All of these are factors, but the bottom line is that you and I are selfish; we don’t want to be inconvenienced.  Hospitality means we must sacrifice our selfabsorption and develop a sensitivity to others.

“If you have a house,” Oswald Chambers taught, “the next thing the Bible counsels is hospitality.”

Break the cycle – commit yourself to hospitality and prepare for guests.  If you buy a roast, get one big enough for more than just your household.  Take initiative by seeking out those who would benefit from your hospitality.  Be creative  invite someone for breakfast, go out for coffee, take someone to a sporting event or a concert.
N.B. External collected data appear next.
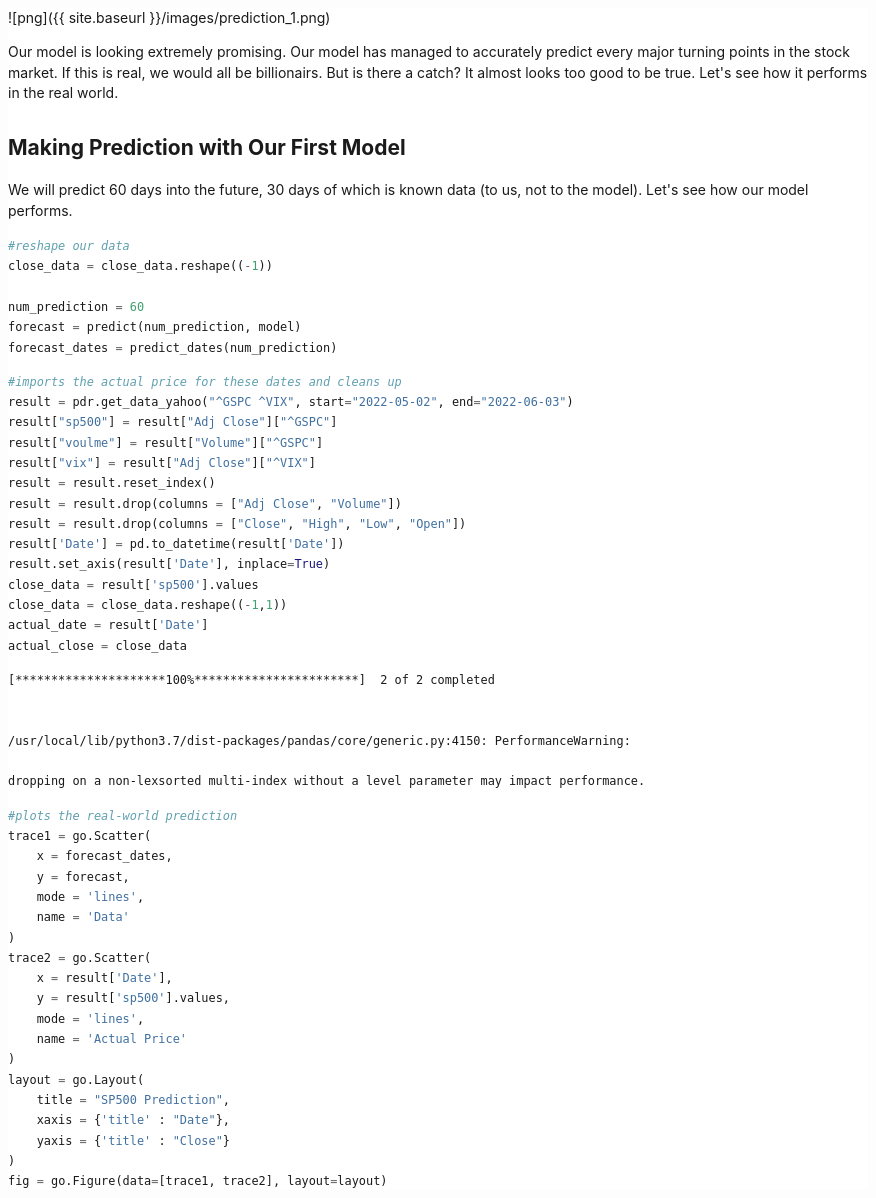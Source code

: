 ![png]({{ site.baseurl }}/images/prediction_1.png)

Our model is looking extremely promising. Our model has managed to accurately predict every major turning points in the stock market. If this is real, we would all be billionairs. But is there a catch? It almost looks too good to be true. Let's see how it performs in the real world.

## Making Prediction with Our First Model

We will predict 60 days into the future, 30 days of which is known data (to us, not to the model). Let's see how our model performs.


```python
#reshape our data
close_data = close_data.reshape((-1))

num_prediction = 60
forecast = predict(num_prediction, model)
forecast_dates = predict_dates(num_prediction)
```


```python
#imports the actual price for these dates and cleans up
result = pdr.get_data_yahoo("^GSPC ^VIX", start="2022-05-02", end="2022-06-03")
result["sp500"] = result["Adj Close"]["^GSPC"]
result["voulme"] = result["Volume"]["^GSPC"]
result["vix"] = result["Adj Close"]["^VIX"]
result = result.reset_index()
result = result.drop(columns = ["Adj Close", "Volume"])
result = result.drop(columns = ["Close", "High", "Low", "Open"])
result['Date'] = pd.to_datetime(result['Date'])
result.set_axis(result['Date'], inplace=True)
close_data = result['sp500'].values
close_data = close_data.reshape((-1,1))
actual_date = result['Date']
actual_close = close_data
```

    [*********************100%***********************]  2 of 2 completed
    

    /usr/local/lib/python3.7/dist-packages/pandas/core/generic.py:4150: PerformanceWarning:
    
    dropping on a non-lexsorted multi-index without a level parameter may impact performance.
    
    


```python
#plots the real-world prediction
trace1 = go.Scatter(
    x = forecast_dates,
    y = forecast,
    mode = 'lines',
    name = 'Data'
)
trace2 = go.Scatter(
    x = result['Date'],
    y = result['sp500'].values,
    mode = 'lines',
    name = 'Actual Price'
)
layout = go.Layout(
    title = "SP500 Prediction",
    xaxis = {'title' : "Date"},
    yaxis = {'title' : "Close"}
)
fig = go.Figure(data=[trace1, trace2], layout=layout)
```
I have had a number of great hospitality role models but I must tell you about our friends, Benard and Alice Sakala, in Lusaka, Zambia.  They have six children (some of whom have grown up and moved out), lead a church, school, orphanage and medical clinic and travel around the country to visit, encourage and teach leaders and their churches.  They live in a brick house with one half more developed than the other.  When my wife, Brenda, and I stay there with visitors from other countries, Benard and Alice vacate their bedroom for guests, provide good meals, bring in water from the well with buckets for cooking and flushing and heat it in a large coffee urn for washing.  They do all this with such grace and joy!

When was the last time you went out of your way to welcome someone into your community?  Into your church?  Into your home?